Search code examples
c++objdumpdwarf

Recompile C++ binary from debug info


This is more out of curiosity than productive need but I have been asking myself if it is possible to extract the C++ source of a binary such that it can be recompiled to produce a working clone of the binary.

If have tried to:

  1. compile the binary with "-g -Og" to include dwarf info,
  2. used objdump with "-S" and "--source-comment" to interleave the sources into the dump
  3. grepped out all the commented source lines
  4. removed the comment and
  5. formatted with clang-format

The output is pretty decent C++ but there is quite some confusion with the order of the source lines and with sources lines that have no real effect (such as a function's closing "}"). Example:

 bool UsartHal1::isTransmitRegisterEmpty()
 {
     return USART1->SR & USART_SR_TXE;

     bool Usart1::write(uint8_t data)
     {
         if (UsartHal1::isTransmitRegisterEmpty())
         {
             USART1->DR = data;
             UsartHal1::write(data);
             return true;
         }
         else
         {
             return false;
         }
     }
     return USART1->SR & USART_SR_RXNE;
 }

 bool Usart1::read(uint8_t & data)
 {
     if (UsartHal1::isReceiveRegisterNotEmpty())
     {
         data = USART1->DR;
         UsartHal1::read(data);
         return true;
     }
     else
     {
         return false;
     }
 }
 return USART1->SR & USART_SR_RXNE;

I can of course imagine that what I am trying to do is simply not possible - not all source lines have an effect that will make it to the binary and there is no real reason for the compiler to guarantee that the code placement will adhere to the order of lines in the sources.

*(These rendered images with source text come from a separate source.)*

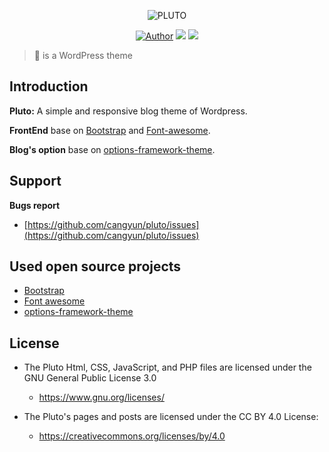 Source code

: <p align="center">
    <img src="http://118.24.105.129/wp-content/themes/pluto/static/images/git-shields/screenshot.png" alt="PLUTO" />
</p>

<p align="center">
    <a href="http://118.24.105.129/"><img src="http://118.24.105.129/wp-content/themes/pluto/static/images/git-shields/author-cangyun-blue.svg" alt="Author" /></a>
    <a href="https://github.com/cangyun/pluto/releases"><img src="http://118.24.105.129/wp-content/themes/pluto/static/images/git-shields/version-0.1-yellow.svg" /></a>
    <a href="https://www.gnu.org/licenses/"><img src="http://118.24.105.129/wp-content/themes/pluto/static/images/git-shields/license-GNU-red.svg" /></a>
</p>

> :tada: is a WordPress theme

## Introduction

**Pluto:** A simple and responsive blog theme of Wordpress.

**FrontEnd** base on [Bootstrap](https://github.com/twbs/bootstrap) and [Font-awesome](https://github.com/FortAwesome/Font-Awesome).

**Blog's option** base on [options-framework-theme](https://github.com/devinsays/options-framework-theme).

## Support

**Bugs report**
- [https://github.com/cangyun/pluto/issues](https://github.com/cangyun/pluto/issues)

## Used open source projects

- [Bootstrap](https://github.com/twbs/bootstrap)
- [Font awesome](https://github.com/FortAwesome/Font-Awesome)
- [options-framework-theme](https://github.com/devinsays/options-framework-theme)

## License

- The Pluto Html, CSS, JavaScript, and PHP files are licensed under the GNU General Public License 3.0
  - https://www.gnu.org/licenses/
  
- The Pluto's pages and posts are licensed under the CC BY 4.0 License:
  - https://creativecommons.org/licenses/by/4.0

Still I am wondering if there are perhaps some options/esoteric compiler-flags that will make this possible? After all, coverage analysis tools face the same problems.


Solution

  • Debug symbols contain a lot of information that allows you to map stuff from the binary back to the source code (assuming you have access to both) especially in unoptimized builds. But extracting/recreating the original source exactly from the compiled binary is simply not possible.